To that end, the Directorate-General of Enterprise and Industry organised a public administration conference in October 2013 to highlight best practices and identify particularly burdensome policies. At the conference, European Commission President José Manuel Barroso and Vice-Presidents Antonio Tajani and Maroš Šefčovič highlighted the essential role of public administrations for the implementation of growth-enhancing policies, and called on governments to make administrations across Europe more business-friendly.

In addition, the Commission launched the Regulatory Fitness and Performance Programme (REFIT), which will help identify both strengths and weaknesses in Member States’ regulatory processes and catalyse change throughout the EU. The Commission is also encouraging Member States to take small and medium-sized enterprises (SMEs) – which are especially vulnerable to red tape – into account to maximise the impact of their simplification procedures. Currently, only a handful of Member States have integrated an SME test into their analyses of policy options and decision-making.

The EC’s emphasis on reducing red tape has already yielded tangible results, including the Water Framework Directive; the Schengen Visa Code Initiative; the Consumer Rights Directive; and many more. In total, the Commission has approved 660 initiatives designed to simplify regulations and foster growth, resulting in a 26 % reduction in administrative burden.

While this is no doubt a step in the right direction, Tajani says the EU can do better. ‘We have achieved the objective set out in the Small Business Act of reducing this burden by 25 %, with an estimated saving – particularly for SMEs – of €30.8 billion,’ he said in October. ‘But we want to go further. This is why we have already proposed simplification measures affecting 33 % of this burden, for total annual savings of over €41 billion.’

Examples of good practices

While the EU must collectively continue to evolve, some Member States have shown the foresight and flexibility to begin implementing measures to curb red tape.

The United Kingdom, for example, introduced the ‘one-in, two-out’ rule in January 2013. Designed to reduce the number of regulations imposed on businesses, the rule requires that all new quantifiable burdens on firms are offset with the removal or modification of an existing regulation – and that the changes result in savings that are twice as much as new costs.

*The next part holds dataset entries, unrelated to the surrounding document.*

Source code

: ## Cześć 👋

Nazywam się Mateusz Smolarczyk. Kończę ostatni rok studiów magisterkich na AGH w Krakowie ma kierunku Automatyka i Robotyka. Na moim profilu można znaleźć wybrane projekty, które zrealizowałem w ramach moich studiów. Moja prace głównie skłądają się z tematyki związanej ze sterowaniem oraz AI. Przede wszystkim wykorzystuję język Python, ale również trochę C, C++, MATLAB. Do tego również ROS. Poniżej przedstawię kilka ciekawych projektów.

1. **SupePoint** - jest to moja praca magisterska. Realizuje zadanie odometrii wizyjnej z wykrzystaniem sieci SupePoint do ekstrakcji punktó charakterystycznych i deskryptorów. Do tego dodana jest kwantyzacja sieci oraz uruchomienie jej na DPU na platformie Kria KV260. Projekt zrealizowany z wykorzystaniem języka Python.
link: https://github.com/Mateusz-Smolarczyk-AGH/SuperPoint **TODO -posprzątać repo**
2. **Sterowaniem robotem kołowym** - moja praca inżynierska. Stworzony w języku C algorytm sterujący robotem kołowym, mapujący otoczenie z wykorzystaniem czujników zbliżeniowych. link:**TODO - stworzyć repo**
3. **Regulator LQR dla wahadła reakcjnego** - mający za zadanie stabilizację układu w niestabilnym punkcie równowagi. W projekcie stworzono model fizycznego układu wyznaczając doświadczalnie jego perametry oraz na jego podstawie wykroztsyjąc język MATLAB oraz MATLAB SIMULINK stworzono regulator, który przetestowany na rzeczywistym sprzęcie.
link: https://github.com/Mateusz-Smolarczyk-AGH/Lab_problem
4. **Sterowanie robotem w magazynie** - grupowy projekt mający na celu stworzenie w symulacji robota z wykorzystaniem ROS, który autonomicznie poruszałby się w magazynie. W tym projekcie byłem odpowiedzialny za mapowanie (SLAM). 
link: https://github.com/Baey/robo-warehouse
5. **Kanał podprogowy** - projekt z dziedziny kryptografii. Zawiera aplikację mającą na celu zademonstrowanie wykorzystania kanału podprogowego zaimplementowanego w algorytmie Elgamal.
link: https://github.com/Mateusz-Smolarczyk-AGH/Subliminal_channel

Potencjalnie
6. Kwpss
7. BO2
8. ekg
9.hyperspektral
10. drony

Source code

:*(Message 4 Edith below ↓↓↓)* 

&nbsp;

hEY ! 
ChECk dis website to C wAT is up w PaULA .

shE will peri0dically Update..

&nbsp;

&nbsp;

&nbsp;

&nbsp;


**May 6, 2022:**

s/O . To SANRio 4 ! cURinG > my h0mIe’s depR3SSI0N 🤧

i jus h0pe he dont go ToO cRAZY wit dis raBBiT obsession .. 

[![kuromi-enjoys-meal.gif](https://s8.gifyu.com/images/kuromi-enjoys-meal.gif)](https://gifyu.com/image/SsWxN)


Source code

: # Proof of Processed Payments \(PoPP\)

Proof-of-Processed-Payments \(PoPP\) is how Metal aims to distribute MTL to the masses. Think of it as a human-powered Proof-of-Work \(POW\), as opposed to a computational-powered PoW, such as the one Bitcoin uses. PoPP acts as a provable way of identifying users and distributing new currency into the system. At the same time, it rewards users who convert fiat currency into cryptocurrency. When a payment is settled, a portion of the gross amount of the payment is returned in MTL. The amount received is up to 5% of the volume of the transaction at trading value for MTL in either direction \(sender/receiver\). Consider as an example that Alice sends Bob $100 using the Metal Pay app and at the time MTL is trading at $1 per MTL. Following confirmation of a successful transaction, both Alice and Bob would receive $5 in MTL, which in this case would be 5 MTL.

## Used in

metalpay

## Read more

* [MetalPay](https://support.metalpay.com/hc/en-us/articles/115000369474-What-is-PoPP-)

Portugal, meanwhile, is rolling out a programme to address excessive industrial licensing procedures. The new procedures will classify industries in three groups based on the risk they pose to people and the environment. Those in the low and medium categories – which include more than 90 % of all industries – will be subject to less stringent licensing, while procedures in the highest-risk category will be sped up.

Finally, in an effort to simplify payment of taxes, duties and services, Latvia introduced an e-payment office called ‘eKase’ (eCash) in 2012, which made administrative procedures easier for entrepreneurs. To that end, the simplified requirements reduced the time needed for payment of taxes by nearly 10 %.